— Думаю, теперь вам ясно, как все случилось, — сказал Слартибартфаст. Он медленно размешивал ложкой свой искусственный кофе, тем самым приводя в движение жидкие интерфейсы между реальными и нереальными числами, между интерактивными перцепциями сознания и Вселенной, что, в свою очередь, изменяло матрицы потаенной субъективности, которая и позволяла его кораблю лихо переиначивать саму сущность пространства и времени.

— Да, — произнес Артур.

— Да, — произнес Форд.

— А что я должен делать с этой куриной ножкой? — спросил Артур.

Слартибартфаст окинул его суровым взглядом и сказал:

— Да просто вози ею по тарелке. — И продемонстрировал, что именно надо делать.

Последовав его примеру, Артур ощутил легкую вибрацию: в куриной ножке, четырехмерно движущейся сквозь пятимерное (если верить Слартибартфасту) пространство, пульсировала некая математическая функция.

— Не прошло и дня, как все жители Криккита превратились из обаятельных, сердечных, умных…

— …хоть и чудаковатых… — вставил Артур.

— …обыкновенных людей, — продолжал Слартибартфаст, — в обаятельных, сердечных, умных…

— …чудаковатых…

— …маньяков-ксенофобов.

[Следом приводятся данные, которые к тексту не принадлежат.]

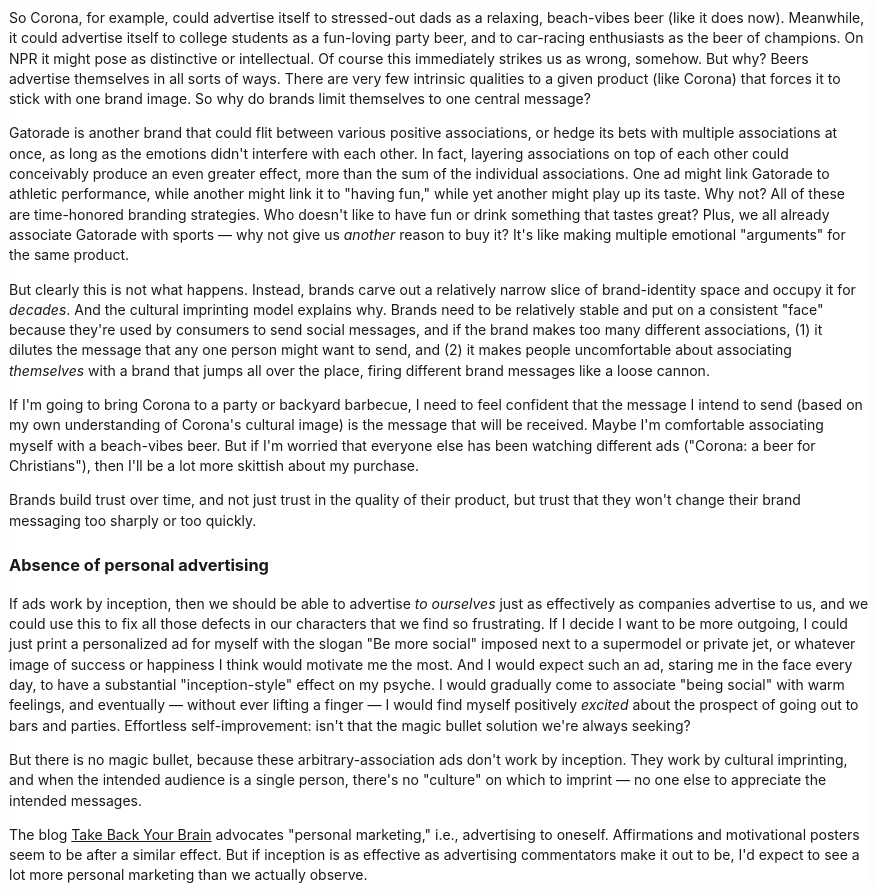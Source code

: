 So Corona, for example, could advertise itself to stressed-out dads as a relaxing, beach-vibes beer (like it does now). Meanwhile, it could advertise itself to college students as a fun-loving party beer, and to car-racing enthusiasts as the beer of champions. On NPR it might pose as distinctive or intellectual. Of course this immediately strikes us as wrong, somehow. But why? Beers advertise themselves in all sorts of ways. There are very few intrinsic qualities to a given product (like Corona) that forces it to stick with one brand image. So why do brands limit themselves to one central message?

Gatorade is another brand that could flit between various positive associations, or hedge its bets with multiple associations at once, as long as the emotions didn't interfere with each other. In fact, layering associations on top of each other could conceivably produce an even greater effect, more than the sum of the individual associations. One ad might link Gatorade to athletic performance, while another might link it to "having fun," while yet another might play up its taste. Why not? All of these are time-honored branding strategies. Who doesn't like to have fun or drink something that tastes great? Plus, we all already associate Gatorade with sports — why not give us _another_ reason to buy it? It's like making multiple emotional "arguments" for the same product.

But clearly this is not what happens. Instead, brands carve out a relatively narrow slice of brand-identity space and occupy it for _decades_. And the cultural imprinting model explains why. Brands need to be relatively stable and put on a consistent "face" because they're used by consumers to send social messages, and if the brand makes too many different associations, (1) it dilutes the message that any one person might want to send, and (2) it makes people uncomfortable about associating _themselves_ with a brand that jumps all over the place, firing different brand messages like a loose cannon.

If I'm going to bring Corona to a party or backyard barbecue, I need to feel confident that the message I intend to send (based on my own understanding of Corona's cultural image) is the message that will be received. Maybe I'm comfortable associating myself with a beach-vibes beer. But if I'm worried that everyone else has been watching different ads ("Corona: a beer for Christians"), then I'll be a lot more skittish about my purchase.

Brands build trust over time, and not just trust in the quality of their product, but trust that they won't change their brand messaging too sharply or too quickly.

### Absence of personal advertising

If ads work by inception, then we should be able to advertise _to ourselves_ just as effectively as companies advertise to us, and we could use this to fix all those defects in our characters that we find so frustrating. If I decide I want to be more outgoing, I could just print a personalized ad for myself with the slogan "Be more social" imposed next to a supermodel or private jet, or whatever image of success or happiness I think would motivate me the most. And I would expect such an ad, staring me in the face every day, to have a substantial "inception-style" effect on my psyche. I would gradually come to associate "being social" with warm feelings, and eventually — without ever lifting a finger — I would find myself positively _excited_ about the prospect of going out to bars and parties. Effortless self-improvement: isn't that the magic bullet solution we're always seeking?

But there is no magic bullet, because these arbitrary-association ads don't work by inception. They work by cultural imprinting, and when the intended audience is a single person, there's no "culture" on which to imprint — no one else to appreciate the intended messages.

The blog [Take Back Your Brain](http://www.takebackyourbrain.com/2006/the-really-personal-ads/) advocates "personal marketing," i.e., advertising to oneself. Affirmations and motivational posters seem to be after a similar effect. But if inception is as effective as advertising commentators make it out to be, I'd expect to see a lot more personal marketing than we actually observe.
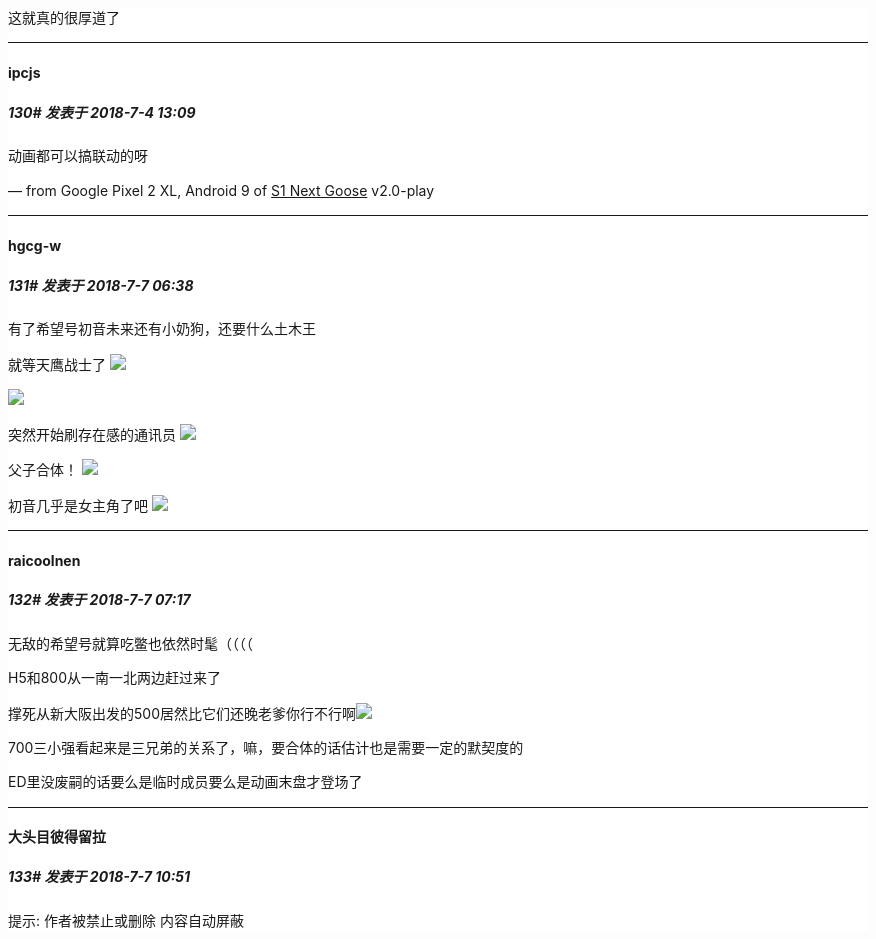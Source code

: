 这就真的很厚道了

*****

####  ipcjs  
##### 130#       发表于 2018-7-4 13:09

动画都可以搞联动的呀

— from Google Pixel 2 XL, Android 9 of [S1 Next Goose](https://pan.baidu.com/s/1mi43uRm) v2.0-play

*****

####  hgcg-w  
##### 131#       发表于 2018-7-7 06:38

有了希望号初音未来还有小奶狗，还要什么土木王

就等天鹰战士了
<img src="http://wx1.sinaimg.cn/large/9657fdc2gy1ft0vtt1qxyj20zk0k0avo.jpg" referrerpolicy="no-referrer">

<img src="http://wx3.sinaimg.cn/large/9657fdc2gy1ft0vydveqzj2108298npe.jpg" referrerpolicy="no-referrer">

突然开始刷存在感的通讯员
<img src="http://wx1.sinaimg.cn/large/9657fdc2gy1ft0w50kqnrj21081p14qp.jpg" referrerpolicy="no-referrer">

父子合体！
<img src="http://wx3.sinaimg.cn/large/9657fdc2gy1ft0we7kn0gj210814unpd.jpg" referrerpolicy="no-referrer">

初音几乎是女主角了吧
<img src="http://wx2.sinaimg.cn/large/9657fdc2gy1ft0wflvcgbj21081p14qq.jpg" referrerpolicy="no-referrer">

*****

####  raicoolnen  
##### 132#       发表于 2018-7-7 07:17

无敌的希望号就算吃鳖也依然时髦（（（（

H5和800从一南一北两边赶过来了

撑死从新大阪出发的500居然比它们还晚老爹你行不行啊<img src="https://static.saraba1st.com/image/smiley/face2017/037.png" referrerpolicy="no-referrer">

700三小强看起来是三兄弟的关系了，嘛，要合体的话估计也是需要一定的默契度的

ED里没废嗣的话要么是临时成员要么是动画末盘才登场了

*****

####  大头目彼得留拉  
##### 133#       发表于 2018-7-7 10:51

提示: 作者被禁止或删除 内容自动屏蔽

Идея существования Вселенной, так сказать, не вписывалась в их картину мира. Они просто не были способны с ней свыкнуться. И потому со всем своим обаянием, сердечием, умом, чудаковатостью, если хотите, решили ее уничтожить. Что такое, Артур?

— Что-то мне это вино не очень нравится, — сказал тот, обнюхивая бокал.

— Ну так отошли его обратно. Все это элементы математического процесса.

Артур так и поступил. Ему не понравилась топография ухмылки официанта, но это ничего — Артур с детства не любил никаких графиков.

— Куда теперь? — спросил Форд.

— Назад, в Зал информационных иллюзий, — ответил Слартибартфаст, промокая губы математической моделью бумажной салфетки, — смотреть вторую часть.